Le monde est actuellement vivement préoccupé par la pérennité de la vie humaine sur la Terre et par la protection de l’environnement. En 2015, dans son Programme de développement durable à l’horizon 2030, l’Organisation des Nations Unies a défini 17 objectifs qui concernent autant la justice sociale que l’éducation, la protection de l’environnement, la transparence des institutions et la croissance économique.
Le troisième objectif des Nations Unies concerne la bonne santé et le bien-être de l’ensemble des êtres humains. Le seizième objectif concerne la paix, la justice et les institutions efficaces. Plusieurs traditions philosophiques et spirituelles ont proposé depuis un siècle des méthodes pour favoriser l’épanouissement des personnes, à partir de savoirs ancestraux, le développement des individus et le fonctionnement harmonieux des sociétés.

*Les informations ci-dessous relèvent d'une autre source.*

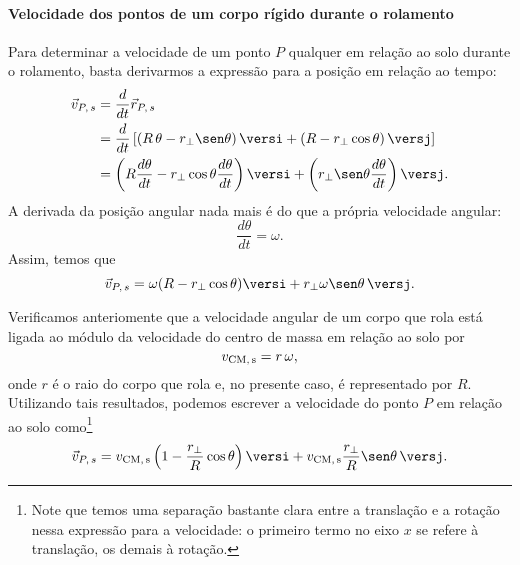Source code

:\paragraph{Velocidade dos pontos de um corpo rígido durante o rolamento}

Para determinar a velocidade de um ponto $P$ qualquer em relação ao solo durante o rolamento, basta derivarmos a expressão para a posição em relação ao tempo:
\begin{align}
    \vec{v}_{P, \, s} &= \frac{d}{dt}\vec{r}_{P, \, s} \\
    &= \frac{d}{dt}\left[(R\,\theta - r_\perp \sen\theta)\,\versi + (R - r_\perp \cos\theta)\,\versj\right] \\
    &= \left(R \frac{d\theta}{dt} - r_\perp \cos\theta\frac{d\theta}{dt}\right)\versi + \left(r_\perp \sen\theta\frac{d\theta}{dt}\right)\versj.
\end{align}
%
A derivada da posição angular nada mais é do que a própria velocidade angular:
\begin{equation}
    \frac{d\theta}{dt} = \omega.
\end{equation}
Assim, temos que
\begin{equation}\label{Eq:VelPSoloOmega}
    \vec{v}_{P, \, s} = \omega(R - r_\perp \cos\theta)\versi + r_\perp \omega \sen\theta \,\versj.
\end{equation}

Verificamos anteriomente que a velocidade angular de um corpo que rola está ligada ao módulo da velocidade do centro de massa em relação ao solo por
\begin{equation}
    v_{\rm{CM},\, s} = r\,\omega,
\end{equation}
%
onde $r$ é o raio do corpo que rola e, no presente caso, é representado por $R$. Utilizando tais resultados, podemos escrever a velocidade do ponto $P$ em relação ao solo como\footnote{Note que temos uma separação bastante clara entre a translação e a rotação nessa expressão para a velocidade: o primeiro termo no eixo $x$ se refere à translação, os demais à rotação.}
\begin{equation}\label{Eq:VelPSoloVCM}
    \vec{v}_{P, \, s} = v_{\rm{CM}, \, s}\left(1 - \frac{r_\perp}{R} \cos\theta\right)\versi + v_{\rm{CM},\, s} \frac{r_\perp}{R} \sen\theta \,\versj.
\end{equation}


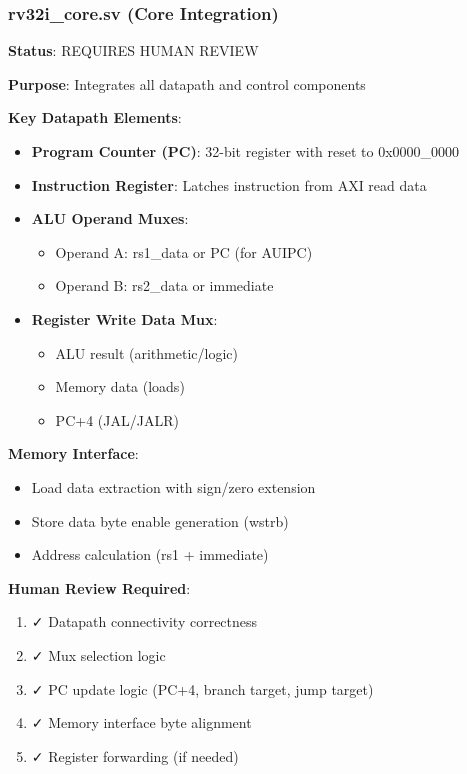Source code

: \subsubsection{\texorpdfstring{rv32i\_\allowbreak{}core.sv (Core
Integration)}{rv32i\_core.sv (Core Integration)}}\label{cr:fix:cpu-integration-summary:rv32i-coresv-core-integration}

\begin{record}

\textbf{Status}: \warn{} REQUIRES HUMAN REVIEW

\textbf{Purpose}: Integrates all datapath and control components

\textbf{Key Datapath Elements}:

\begin{itemize}
\tightlist
\item
  \textbf{Program Counter (PC)}: 32-bit register with reset to
  0x0000\_\allowbreak{}0000
\item
  \textbf{Instruction Register}: Latches instruction from AXI read data
\item
  \textbf{ALU Operand Muxes}:

  \begin{itemize}
  \tightlist
  \item
    Operand A: rs1\_data or PC (for AUIPC)
  \item
    Operand B: rs2\_data or immediate
  \end{itemize}
\item
  \textbf{Register Write Data Mux}:

  \begin{itemize}
  \tightlist
  \item
    ALU result (arithmetic/\allowbreak{}logic)
  \item
    Memory data (loads)
  \item
    PC+4 (JAL/\allowbreak{}JALR)
  \end{itemize}
\end{itemize}

\textbf{Memory Interface}:

\begin{itemize}
\tightlist
\item
  Load data extraction with sign/zero extension
\item
  Store data byte enable generation (wstrb)
\item
  Address calculation (rs1 + immediate)
\end{itemize}

\textbf{Human Review Required}:

\begin{enumerate}
\def\labelenumi{\arabic{enumi}.}
\tightlist
\item
  ✓ Datapath connectivity correctness
\item
  ✓ Mux selection logic
\item
  ✓ PC update logic (PC+4, branch target, jump target)
\item
  ✓ Memory interface byte alignment
\item
  ✓ Register forwarding (if needed)
\end{enumerate}

\end{record}

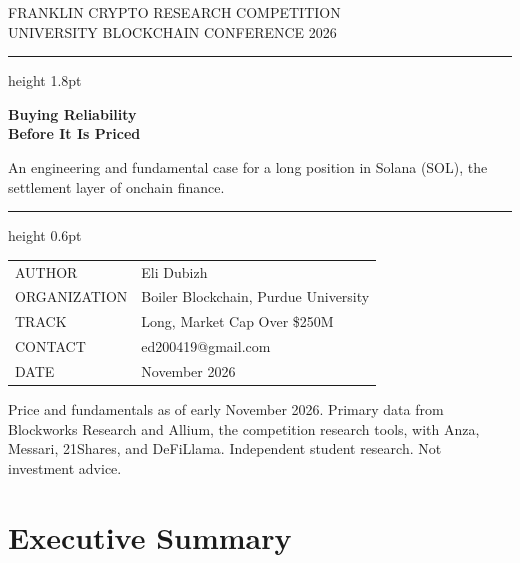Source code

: \documentclass[11pt]{article}
\begin{document}
\thispagestyle{empty}
\vspace*{0.8in}

{\footnotesize\sffamily\color{soft}\MakeUppercase{Franklin Crypto Research Competition}\\[2pt]
\MakeUppercase{University Blockchain Conference 2026}}

\vspace{10pt}
{\color{solpurple}\hrule height 1.8pt}
\vspace{34pt}

{\sffamily\bfseries\fontsize{30}{34}\selectfont Buying Reliability\\ Before It Is Priced\par}

\vspace{18pt}
{\large\color{mid} An engineering and fundamental case for a long position in Solana (SOL), the settlement layer of onchain finance.\par}

\vfill

{\color{rulegray}\hrule height 0.6pt}
\vspace{16pt}

\noindent\begin{tabular}{@{}p{1.6in}l@{}}
{\sffamily\color{soft}\footnotesize AUTHOR} & Eli Dubizh \\[5pt]
{\sffamily\color{soft}\footnotesize ORGANIZATION} & Boiler Blockchain, Purdue University \\[5pt]
{\sffamily\color{soft}\footnotesize TRACK} & Long, Market Cap Over \$250M \\[5pt]
{\sffamily\color{soft}\footnotesize CONTACT} & ed200419@gmail.com \\[5pt]
{\sffamily\color{soft}\footnotesize DATE} & November 2026 \\
\end{tabular}

\vspace{20pt}
{\footnotesize\color{soft} Price and fundamentals as of early November 2026. Primary data from Blockworks Research and Allium, the competition research tools, with Anza, Messari, 21Shares, and DeFiLlama. Independent student research. Not investment advice.}

\clearpage
\setcounter{page}{1}

\section{Executive Summary}
\end{document}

Les bienfaits du yoga, de la méditation et de la pleine conscience sur la santé ont été démontrés (Baer et al., 2012; Taneja, 2014), ainsi que sur la qualité des relations interpersonnelles (Brown et Ryan, 2003). Ces pratiques liées à un certain art de vivre joueraient un rôle effectif dans l’harmonie sociale (Aïvanhov, 1982; Lubich, 2003) et induiraient par la création artistique une revitalisation de la relation au vivant.
La pandémie a favorisé la propagation de ressources en ligne, notamment au Japon, en Inde et au Canada (McLauglin, 2020). Plusieurs voies de l’hindouisme, issues du mysticisme, favorisent des pratiques dévotionnelles et méditatives qui s’inscrivent dans des communautés de foi (Dimitrova, 2014).
Quels sont les savoirs à l’origine des pratiques contemplatives actuelles en Asie et au Canada? De quelle façon ces savoirs et pratiques contemplatives sont-ils mobilisés et perçus par les pratiquants et les institutions? Ont-ils une influence mesurable sur la pérennité du monde? Quel rôle jouent les savoirs asiatiques et les pratiques contemplatives dans le maintien d’un monde durable?